2. Use Case Meta-Model Constructs and Semantics

The presentation of the use case behavioral elements package in the UML Semantics appears deceptively simple, at least from the diagram of the model elements described in the abstract syntax. Including the semantics of UML modeling elements from which a use case inherits reveals both complexity and ambiguity. Well-formedness rules for a use case do not exclude consideration of the additional semantics attached to a use case through the UML generalization hierarchy. Figure 2.1 reveals that a use case is progressively specialized from the following UML elements: Classifier, GeneralizableElement, Namespace, ModelElement, and Element. This model diagram identifies each UML modeling element that has direct semantic impact on a use case.

As an Element, a use case may be extended through the Stereotype construct along with its associated Constraints and TaggedValues. Constraints and tagged values may also be attached directly to a use case through inheritance from ModelElement. The model element construct provides for dependencies to be associated with a use case. UML defines four first class dependency metaclasses: Refinements, Usage, Trace, and Binding. A refinement permits different levels of abstraction, i.e. use case refinements. This allows a refinement relationship between superordinate and subordinate use cases to exist. Usage allows one use case to reference another use case, particularly those in different packages. Trace permits linking models that may represent use cases from different points of view. Binding permits a use case to be parameterized though a template. Graphical and textual representations of a use case are also defined through ModelElement. Inheritance from NameSpace places the constraint of unique names for the attached model elements of a use case, i.e. attributes and operations. Through GeneralizableElement, use cases are allowed to participate in generalization/specialization hierarchies, which are constrained to be either a «extends» or «uses» stereotyped Generalization.

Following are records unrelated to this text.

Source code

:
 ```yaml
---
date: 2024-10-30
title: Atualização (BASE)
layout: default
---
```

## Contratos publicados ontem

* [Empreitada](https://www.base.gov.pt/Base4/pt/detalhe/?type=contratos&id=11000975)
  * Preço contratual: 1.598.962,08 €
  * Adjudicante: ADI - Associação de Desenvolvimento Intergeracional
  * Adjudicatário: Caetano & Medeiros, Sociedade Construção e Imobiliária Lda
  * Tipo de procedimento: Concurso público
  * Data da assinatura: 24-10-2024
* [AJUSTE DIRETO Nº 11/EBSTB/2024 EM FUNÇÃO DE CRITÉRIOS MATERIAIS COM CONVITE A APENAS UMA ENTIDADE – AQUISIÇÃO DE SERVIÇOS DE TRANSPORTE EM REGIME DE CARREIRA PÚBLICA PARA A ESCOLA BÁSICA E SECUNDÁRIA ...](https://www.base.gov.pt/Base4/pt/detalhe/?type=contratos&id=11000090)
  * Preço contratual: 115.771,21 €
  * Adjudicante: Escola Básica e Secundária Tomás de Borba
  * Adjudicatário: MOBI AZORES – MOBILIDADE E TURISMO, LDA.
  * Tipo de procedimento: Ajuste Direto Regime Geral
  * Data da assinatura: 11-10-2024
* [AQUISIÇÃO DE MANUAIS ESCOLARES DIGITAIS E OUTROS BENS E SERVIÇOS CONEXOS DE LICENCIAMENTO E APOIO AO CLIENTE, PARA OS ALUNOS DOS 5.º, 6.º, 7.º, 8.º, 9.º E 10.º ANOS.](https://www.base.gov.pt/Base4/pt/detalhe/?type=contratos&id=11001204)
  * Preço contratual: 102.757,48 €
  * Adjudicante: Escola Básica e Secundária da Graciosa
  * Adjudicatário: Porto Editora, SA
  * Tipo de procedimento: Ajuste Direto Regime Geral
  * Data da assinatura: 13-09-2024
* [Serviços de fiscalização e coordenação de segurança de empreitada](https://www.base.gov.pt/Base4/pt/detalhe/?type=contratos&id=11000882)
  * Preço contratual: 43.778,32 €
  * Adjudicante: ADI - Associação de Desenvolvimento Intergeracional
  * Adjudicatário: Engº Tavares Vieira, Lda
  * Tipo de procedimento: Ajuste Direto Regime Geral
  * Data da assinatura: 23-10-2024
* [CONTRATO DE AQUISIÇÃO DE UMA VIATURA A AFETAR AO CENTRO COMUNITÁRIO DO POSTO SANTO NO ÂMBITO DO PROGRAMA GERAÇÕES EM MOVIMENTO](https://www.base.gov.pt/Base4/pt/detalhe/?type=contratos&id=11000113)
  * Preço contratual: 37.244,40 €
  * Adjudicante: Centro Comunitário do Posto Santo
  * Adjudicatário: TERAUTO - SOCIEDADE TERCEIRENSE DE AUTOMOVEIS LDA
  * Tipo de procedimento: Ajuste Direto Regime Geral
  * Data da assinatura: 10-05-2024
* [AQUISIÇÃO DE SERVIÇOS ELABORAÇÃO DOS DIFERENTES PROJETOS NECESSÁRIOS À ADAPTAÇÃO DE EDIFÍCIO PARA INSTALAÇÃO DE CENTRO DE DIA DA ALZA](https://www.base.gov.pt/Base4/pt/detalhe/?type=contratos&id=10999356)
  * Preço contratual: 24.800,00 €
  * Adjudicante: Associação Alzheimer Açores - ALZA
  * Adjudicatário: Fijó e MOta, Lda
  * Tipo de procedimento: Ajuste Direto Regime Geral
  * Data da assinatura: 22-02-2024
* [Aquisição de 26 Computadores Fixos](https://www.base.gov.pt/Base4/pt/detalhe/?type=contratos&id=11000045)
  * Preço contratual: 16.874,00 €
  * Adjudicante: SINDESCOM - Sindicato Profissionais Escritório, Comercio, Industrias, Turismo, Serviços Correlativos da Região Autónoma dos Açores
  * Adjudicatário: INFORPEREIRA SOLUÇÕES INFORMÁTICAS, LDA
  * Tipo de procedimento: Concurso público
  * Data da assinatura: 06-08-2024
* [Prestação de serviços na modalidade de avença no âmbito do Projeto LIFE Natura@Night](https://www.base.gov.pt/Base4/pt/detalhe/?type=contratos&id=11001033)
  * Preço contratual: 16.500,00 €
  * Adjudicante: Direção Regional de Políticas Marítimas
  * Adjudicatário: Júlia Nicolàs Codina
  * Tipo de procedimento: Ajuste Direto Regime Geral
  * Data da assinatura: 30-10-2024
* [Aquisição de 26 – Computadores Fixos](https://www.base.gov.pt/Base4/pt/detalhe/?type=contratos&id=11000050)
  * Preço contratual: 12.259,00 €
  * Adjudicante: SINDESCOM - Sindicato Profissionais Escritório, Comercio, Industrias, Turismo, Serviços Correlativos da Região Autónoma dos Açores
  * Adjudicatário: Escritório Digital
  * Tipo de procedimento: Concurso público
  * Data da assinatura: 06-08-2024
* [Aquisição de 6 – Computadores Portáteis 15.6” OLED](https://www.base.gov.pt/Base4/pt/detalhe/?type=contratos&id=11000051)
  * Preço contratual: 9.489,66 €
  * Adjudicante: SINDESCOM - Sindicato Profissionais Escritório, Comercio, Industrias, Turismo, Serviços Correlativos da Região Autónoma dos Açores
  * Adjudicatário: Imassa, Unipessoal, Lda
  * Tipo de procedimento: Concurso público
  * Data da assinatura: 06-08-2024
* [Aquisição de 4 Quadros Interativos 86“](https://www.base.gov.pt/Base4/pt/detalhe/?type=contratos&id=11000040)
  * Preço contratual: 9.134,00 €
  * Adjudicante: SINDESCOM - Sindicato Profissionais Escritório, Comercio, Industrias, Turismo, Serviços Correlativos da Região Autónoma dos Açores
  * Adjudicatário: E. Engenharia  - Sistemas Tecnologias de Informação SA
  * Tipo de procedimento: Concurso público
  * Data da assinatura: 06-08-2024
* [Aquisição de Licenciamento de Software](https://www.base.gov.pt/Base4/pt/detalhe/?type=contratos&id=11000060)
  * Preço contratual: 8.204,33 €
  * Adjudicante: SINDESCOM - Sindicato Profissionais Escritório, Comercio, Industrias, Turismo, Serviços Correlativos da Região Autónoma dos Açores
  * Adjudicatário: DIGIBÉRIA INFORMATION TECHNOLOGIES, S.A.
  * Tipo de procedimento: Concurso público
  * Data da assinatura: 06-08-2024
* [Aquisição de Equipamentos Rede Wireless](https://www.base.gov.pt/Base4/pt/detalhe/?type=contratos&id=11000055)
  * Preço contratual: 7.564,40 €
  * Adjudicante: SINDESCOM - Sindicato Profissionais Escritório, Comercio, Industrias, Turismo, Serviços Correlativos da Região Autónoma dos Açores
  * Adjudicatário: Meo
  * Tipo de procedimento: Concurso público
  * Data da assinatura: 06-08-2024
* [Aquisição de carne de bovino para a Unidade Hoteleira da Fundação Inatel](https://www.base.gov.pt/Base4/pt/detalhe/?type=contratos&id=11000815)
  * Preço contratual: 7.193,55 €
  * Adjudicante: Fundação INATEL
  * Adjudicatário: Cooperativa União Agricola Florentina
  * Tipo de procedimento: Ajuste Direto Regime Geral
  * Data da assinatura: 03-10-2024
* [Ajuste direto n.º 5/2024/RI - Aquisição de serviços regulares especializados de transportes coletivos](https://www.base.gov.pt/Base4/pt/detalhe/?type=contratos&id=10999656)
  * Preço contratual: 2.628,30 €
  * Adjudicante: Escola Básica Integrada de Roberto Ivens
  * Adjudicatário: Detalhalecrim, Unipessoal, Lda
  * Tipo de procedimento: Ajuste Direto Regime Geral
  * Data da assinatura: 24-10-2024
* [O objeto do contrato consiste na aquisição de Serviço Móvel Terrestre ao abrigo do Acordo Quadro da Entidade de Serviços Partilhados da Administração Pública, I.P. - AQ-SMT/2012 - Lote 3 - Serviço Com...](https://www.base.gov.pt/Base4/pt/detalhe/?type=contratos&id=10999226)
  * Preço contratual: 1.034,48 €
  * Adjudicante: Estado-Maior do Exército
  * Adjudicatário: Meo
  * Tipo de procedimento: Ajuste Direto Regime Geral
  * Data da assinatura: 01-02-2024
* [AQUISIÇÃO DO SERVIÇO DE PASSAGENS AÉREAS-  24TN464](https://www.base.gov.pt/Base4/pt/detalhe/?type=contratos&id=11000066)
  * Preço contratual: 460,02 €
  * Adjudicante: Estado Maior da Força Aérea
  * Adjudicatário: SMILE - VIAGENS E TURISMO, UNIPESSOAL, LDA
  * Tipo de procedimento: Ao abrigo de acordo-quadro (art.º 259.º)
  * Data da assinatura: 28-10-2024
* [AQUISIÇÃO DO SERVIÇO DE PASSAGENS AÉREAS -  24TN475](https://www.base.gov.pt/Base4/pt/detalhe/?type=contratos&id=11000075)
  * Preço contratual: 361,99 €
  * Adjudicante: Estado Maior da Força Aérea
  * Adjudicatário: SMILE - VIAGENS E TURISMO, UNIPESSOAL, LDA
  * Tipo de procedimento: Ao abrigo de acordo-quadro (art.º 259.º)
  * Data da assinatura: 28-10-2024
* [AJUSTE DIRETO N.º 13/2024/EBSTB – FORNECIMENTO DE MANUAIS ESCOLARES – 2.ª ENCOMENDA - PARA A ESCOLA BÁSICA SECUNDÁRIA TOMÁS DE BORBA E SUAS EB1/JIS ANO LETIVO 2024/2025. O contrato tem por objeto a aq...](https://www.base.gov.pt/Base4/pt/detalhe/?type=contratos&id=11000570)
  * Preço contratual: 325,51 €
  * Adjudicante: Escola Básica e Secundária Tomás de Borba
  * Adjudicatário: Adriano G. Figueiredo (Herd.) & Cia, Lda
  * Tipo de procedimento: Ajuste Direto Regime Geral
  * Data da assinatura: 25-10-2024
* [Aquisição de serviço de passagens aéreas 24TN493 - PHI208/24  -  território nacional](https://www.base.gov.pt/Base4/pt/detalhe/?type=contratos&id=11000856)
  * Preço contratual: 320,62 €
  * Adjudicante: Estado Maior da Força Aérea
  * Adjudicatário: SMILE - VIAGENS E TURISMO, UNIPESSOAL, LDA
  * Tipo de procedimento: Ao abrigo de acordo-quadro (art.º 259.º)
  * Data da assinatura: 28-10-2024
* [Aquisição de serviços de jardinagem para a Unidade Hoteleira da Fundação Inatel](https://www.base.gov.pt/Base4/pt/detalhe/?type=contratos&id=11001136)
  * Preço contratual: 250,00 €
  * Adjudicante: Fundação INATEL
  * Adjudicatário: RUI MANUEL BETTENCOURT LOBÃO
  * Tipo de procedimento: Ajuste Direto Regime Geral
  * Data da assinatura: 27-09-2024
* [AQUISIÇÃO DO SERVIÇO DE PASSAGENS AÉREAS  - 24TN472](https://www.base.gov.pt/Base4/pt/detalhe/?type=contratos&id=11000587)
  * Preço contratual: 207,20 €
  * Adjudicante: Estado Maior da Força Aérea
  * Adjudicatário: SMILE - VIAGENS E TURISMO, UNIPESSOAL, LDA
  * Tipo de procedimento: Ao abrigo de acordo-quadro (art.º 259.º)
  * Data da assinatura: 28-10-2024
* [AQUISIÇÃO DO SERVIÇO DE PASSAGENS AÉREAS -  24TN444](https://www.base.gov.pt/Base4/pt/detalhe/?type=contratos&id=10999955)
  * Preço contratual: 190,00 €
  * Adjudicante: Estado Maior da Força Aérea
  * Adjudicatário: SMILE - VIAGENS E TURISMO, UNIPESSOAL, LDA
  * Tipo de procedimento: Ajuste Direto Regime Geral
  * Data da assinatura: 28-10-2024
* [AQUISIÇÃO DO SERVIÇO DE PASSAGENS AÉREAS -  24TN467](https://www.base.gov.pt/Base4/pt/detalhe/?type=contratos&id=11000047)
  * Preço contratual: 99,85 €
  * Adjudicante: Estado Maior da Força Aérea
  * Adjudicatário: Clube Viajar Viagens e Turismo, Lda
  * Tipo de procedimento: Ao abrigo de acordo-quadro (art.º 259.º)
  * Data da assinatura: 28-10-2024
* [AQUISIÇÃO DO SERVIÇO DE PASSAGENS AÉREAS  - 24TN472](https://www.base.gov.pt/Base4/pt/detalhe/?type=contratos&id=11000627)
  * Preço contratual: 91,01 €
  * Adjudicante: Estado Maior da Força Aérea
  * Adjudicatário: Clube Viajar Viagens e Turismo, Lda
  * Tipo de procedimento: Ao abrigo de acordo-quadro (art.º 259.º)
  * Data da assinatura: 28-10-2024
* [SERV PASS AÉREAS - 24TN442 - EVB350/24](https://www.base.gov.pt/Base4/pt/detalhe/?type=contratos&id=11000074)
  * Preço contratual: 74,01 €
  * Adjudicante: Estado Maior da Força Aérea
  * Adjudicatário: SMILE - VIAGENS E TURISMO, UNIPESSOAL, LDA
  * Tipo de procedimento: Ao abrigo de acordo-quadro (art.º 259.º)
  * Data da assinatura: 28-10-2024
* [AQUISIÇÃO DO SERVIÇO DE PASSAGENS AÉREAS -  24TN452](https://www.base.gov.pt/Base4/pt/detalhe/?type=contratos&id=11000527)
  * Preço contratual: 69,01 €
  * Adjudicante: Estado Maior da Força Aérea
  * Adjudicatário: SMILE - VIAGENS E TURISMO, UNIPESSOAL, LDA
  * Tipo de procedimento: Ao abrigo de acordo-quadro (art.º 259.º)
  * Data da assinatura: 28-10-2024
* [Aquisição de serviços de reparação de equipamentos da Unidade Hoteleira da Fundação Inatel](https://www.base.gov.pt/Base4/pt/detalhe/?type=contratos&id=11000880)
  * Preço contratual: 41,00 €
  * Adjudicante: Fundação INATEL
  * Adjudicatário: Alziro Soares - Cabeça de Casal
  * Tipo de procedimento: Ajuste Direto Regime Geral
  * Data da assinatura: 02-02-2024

Classifier provides most of the characteristics of a use case that are described in the UML Semantics documentation, namely Attributes, Operations, and Interface. A use case is permitted structural and behavioral features as a specialization of a classifier. Two other behavioral features not explicitly ruled out by well-formedness rules are Receptions and Methods. Classifier permits relationship to other classifiers for purposes or realization, namely Classes and Subsystems. Realized subsystems and classes are associated through Collaborations. A Collaboration is also used to associate subordinate use cases attached to these subsystems and classes in representing a use case refinement. When use cases collaborate, one plays the ClassifierRole of Actor. The UML UseCase dynamic semantics require that it use Signals to communicate with actors.



Figure 2.1 : Use Case Inheritance Hierarchy and Inherited Associations

3. Use Case Realization

Use cases may be realized through three types of models: collaboration of subsystems and classes, state machines, or activity models. These three representations may be combined in various manners to provide a desired level of detail and precision. For example, an action that results in a change in the state of a state machine model may be realized by sending a message to an object. That message may be refined through collaboration. Conversely, a collaboration may send a message to an object that is represented by a state machine.

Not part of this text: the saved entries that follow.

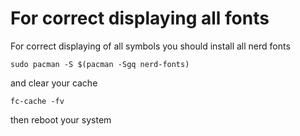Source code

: # For correct displaying all fonts  

For correct displaying of all symbols you should install all nerd fonts


```
sudo pacman -S $(pacman -Sgq nerd-fonts)
```

and clear your cache 

```
fc-cache -fv
```

then reboot your system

Each of the three types of models is presented at a level of abstraction appropriate to highlight the relationship with a use case. Consequently, some of the details and variations supported by the UML semantics are suppressed. The full semantics for collaborations, state machines, and activity models is available in the UML Semantics document.

The use case collaboration model in Figure 3.1 illustrates how subsystems and classes may cooperate to realize the use case specification. Each message that is sent by an actor is ultimately implemented as a method associated with an operation of one of the classes contained within the entity that the use case specifies. If that class is nested within a subsystem, then the operation of the subsystem will be realized through a collaboration at a deeper level of refinement.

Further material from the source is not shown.